How the cloud has transformed vendor business models
Subscription services rule
A great example is if you subscribe to a particular magazine or a daily paper. The transition is the way the subscription business models are now becoming pervasive across the world of technology and it has been largely driven by the advent of cloud computing.
There is another dynamic that is important to understand. Today we are seeing technology acquisition and usage being fundamentally influenced by what is happening in the consumer world. If you think of this in terms of how in our own personal lives we use and apply technology in totally different ways than we did in the past, the same goes for businesses.
Our expectations now are that consumer and business should be closer connected. In the context of business, buyers and acquirers of technology have seen that they can now acquire the technology in a different way on a subscription basis. It is analogous in many ways to what is going on with cloud computing.

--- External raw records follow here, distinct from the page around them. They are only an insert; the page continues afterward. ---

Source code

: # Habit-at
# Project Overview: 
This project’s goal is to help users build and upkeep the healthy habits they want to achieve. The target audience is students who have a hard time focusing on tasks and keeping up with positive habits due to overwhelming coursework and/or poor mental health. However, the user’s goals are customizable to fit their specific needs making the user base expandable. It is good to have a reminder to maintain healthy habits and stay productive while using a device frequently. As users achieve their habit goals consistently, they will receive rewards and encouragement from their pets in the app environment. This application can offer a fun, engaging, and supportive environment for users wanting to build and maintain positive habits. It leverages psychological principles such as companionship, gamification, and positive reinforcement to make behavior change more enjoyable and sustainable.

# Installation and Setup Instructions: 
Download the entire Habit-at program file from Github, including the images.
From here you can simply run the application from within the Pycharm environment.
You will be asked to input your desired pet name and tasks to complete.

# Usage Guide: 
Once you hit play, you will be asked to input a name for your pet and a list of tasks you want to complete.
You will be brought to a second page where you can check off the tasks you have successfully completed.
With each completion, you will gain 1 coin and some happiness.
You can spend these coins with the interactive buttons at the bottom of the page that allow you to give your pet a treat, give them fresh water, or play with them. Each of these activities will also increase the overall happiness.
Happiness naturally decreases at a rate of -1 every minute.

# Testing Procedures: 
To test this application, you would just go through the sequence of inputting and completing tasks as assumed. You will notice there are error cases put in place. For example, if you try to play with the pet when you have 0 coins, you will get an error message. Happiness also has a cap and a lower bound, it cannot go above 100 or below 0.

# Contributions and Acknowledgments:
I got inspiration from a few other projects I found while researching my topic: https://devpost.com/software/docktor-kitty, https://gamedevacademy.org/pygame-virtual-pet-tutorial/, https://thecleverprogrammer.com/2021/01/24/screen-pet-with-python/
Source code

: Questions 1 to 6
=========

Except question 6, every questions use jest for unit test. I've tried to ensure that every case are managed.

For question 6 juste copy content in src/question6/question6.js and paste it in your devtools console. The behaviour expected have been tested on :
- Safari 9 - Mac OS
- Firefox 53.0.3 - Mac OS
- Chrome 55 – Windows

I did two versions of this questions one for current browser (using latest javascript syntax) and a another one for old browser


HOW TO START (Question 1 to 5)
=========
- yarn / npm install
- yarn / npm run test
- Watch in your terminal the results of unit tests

Cloud computing is fundamentally a utility and the usage is dependent upon the profile and value that is perceived by the end user. Therefore the acquisition of that service or that technology is much more aligned to a subscription base.
When we think about the benefits it brings to businesses, it gives them a significantly greater freedom in terms of technology choice, acquisition and indeed technology usage. What a subscription model gives for the end user or the end user business is the freedom to switch more frequently.
The fact that they are less locked in to a particular vendor or to a particular technology means that the end user or business can now actually think about technology, about how it continually offers benefit to their business.
Rather than a lock-in technology stack that may over time diminish in terms of value that it brings to the business.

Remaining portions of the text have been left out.